Muzzle Climb Reducer Experiment

Last week I took a look at a patent application for an AR-15 muzzle climb reducer. Bandito762 emailed in the class presentation for an engineering project he and a classmate undertook at the Rose-Hulman Institute of Technology. They attempted to developed a spring based muzzle climb reducer but discovered that their concept did not work. Science does not always go to plan 🙂 The presentation is embedded below.

I congratulate Bandito762 and his friend on attempting to advance the state of our art. I hope they both peruse gun-related inventions in the future.

Steve Johnson

Founder and Dictator-In-Chief of TFB. A passionate gun owner, a shooting enthusiast and totally tacti-uncool. Favorite first date location: any gun range. Steve can be contacted here.


  • Phil Brereton

    Perhaps if they turned it round and had the weight moving against the recoil and not with it the effects would be better?

  • Scott_T

    It looks like more of a recoil reducer. Nice work.

  • Lance

    Makes a AK uglier but interesting very interesting.

  • Brian P.

    Haha, it kicked more? Gotta love the irony.

  • dylan

    i think bandito762 should have taken a look at archery stabilizers with “shock/jump reduction”. in these stabilizers, the foam or rubber type material that is in place to give the spring to the counter weight, is fairly hard. the reason for this is that bows have only a short recoil impluse, same as most firearms of ak type. therefor the compression of the counter weight must happen within a relatively short time in order to counter react the recoil impluse. the recoil reducers effectiveness will be dependant on the mass of the “inert object” and the strength of the spring material. if the spring is not stiff enough the inert object will only float as the firearm is fired or if it cannot bound and rebound in at least the same time as the total recoil impulse or preferably in the same time as the apex of the impluse, then the spring reducer will apply the force after the shot and actually increase muzzle movement. this is the reason why benellis inertia system uses suck a stiff and short spring, the recoil impluse is short and strong so the inertia system has to match this.

  • David

    I’ve always been curious as to why springs alone are used as so-called “recoil reducers”. I’ve seen all kinds of stocks, grips, mechanisms that have springs in them that supposedly reduce felt recoil. In the industrial world you almost never see springs alone used in this way.

    Dampers are used to absorb impulses, not springs. The shocks on a car’s suspension absorb the impulse. That’s why thick recoil pads tend to work so much better than novelty recoil reducers. The thick rubber/polymer/leather acts as a damper, not a spring.

    I can see trying to use a mass as a form of damper in that it alters the inertia of the recoil. On very tall skyscrapers, the top few floors are sometimes dedicated to a huge massively heavy damped and sprung mass that acts as a pendulum to keep the building centered in high winds. The mass would, much like in the skyscraper, have to be heavy enough to want to remain at rest during recoil. Looks like a fun project. Personally, I would go with a damper-spring combination with correct compression and extension rates regarding caliber. It would probably be a bit expensive as an accessory.

  • kvalseth

    I’ve always wanted to see someone put a gyroscope on a gun. Maybe these guys want to try that next?

  • Seamus

    Keep at it fellas

  • Bandito762

    We did think about trying to use a screen door closer but that was about mid way through the project.
    Since then I have also been working on a magpul for ak magazines. I have already had one rapid prototyped.

  • damien

    Its kind of obvious to me – you need a damper in there – something that will convert some of the energy from a motion form, to another form, be it heat or whatever.

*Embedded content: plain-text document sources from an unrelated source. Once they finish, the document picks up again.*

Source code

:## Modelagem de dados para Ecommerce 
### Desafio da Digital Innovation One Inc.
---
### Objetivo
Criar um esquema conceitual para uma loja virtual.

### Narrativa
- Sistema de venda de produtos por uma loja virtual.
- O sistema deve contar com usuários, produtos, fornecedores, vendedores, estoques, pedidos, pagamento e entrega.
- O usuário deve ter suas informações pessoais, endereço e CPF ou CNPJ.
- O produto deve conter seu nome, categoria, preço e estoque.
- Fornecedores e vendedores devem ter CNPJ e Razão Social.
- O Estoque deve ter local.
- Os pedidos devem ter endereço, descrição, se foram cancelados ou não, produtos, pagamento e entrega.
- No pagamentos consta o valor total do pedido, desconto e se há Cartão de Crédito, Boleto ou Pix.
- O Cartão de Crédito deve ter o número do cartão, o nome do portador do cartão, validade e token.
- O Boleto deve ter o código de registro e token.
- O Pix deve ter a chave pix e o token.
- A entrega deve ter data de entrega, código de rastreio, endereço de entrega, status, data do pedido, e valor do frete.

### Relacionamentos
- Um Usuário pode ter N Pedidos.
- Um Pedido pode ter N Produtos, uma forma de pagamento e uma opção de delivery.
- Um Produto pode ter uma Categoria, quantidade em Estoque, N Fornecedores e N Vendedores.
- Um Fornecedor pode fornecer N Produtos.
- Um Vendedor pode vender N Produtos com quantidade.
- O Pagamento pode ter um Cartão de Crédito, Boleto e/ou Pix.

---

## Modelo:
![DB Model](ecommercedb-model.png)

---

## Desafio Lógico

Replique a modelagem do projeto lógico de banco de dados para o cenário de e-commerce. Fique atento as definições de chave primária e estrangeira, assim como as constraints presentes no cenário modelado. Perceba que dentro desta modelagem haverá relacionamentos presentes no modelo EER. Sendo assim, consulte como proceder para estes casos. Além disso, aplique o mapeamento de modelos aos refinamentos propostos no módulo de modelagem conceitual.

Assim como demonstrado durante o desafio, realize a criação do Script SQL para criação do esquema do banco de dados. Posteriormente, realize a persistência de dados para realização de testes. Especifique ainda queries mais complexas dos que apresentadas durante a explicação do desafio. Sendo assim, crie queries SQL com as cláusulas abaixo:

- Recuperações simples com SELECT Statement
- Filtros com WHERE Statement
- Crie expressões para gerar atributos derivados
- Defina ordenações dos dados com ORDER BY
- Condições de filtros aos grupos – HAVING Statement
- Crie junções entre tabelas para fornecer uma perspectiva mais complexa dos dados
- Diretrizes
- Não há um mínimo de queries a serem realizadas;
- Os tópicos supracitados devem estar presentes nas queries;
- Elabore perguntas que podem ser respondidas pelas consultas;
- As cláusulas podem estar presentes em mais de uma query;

    A spring-mass system, can, at best, just shuffle the recoil around in time.

    Why not try a motorcycle or bicycle shock absorber next time?

  • Vhyrus

    As a fourth year engineering student myself, I can say this is an extremely effective example of an excellent feasibility study. Using only a modest amount of resources they were able to develop and test an idea from the ground up and come up with hard numbers. I might show this to some of my professors. The idea failed but the experiment definitely did not. Very impressive.

    On a side note, you may want to take a page from the kriss super v system and try to rig up something that kicks a weight down instead of back. Definitely more difficult but youll probably have better results.

  • So heavy is the chain of wedlock that it needs two to carry it, and sometimes three.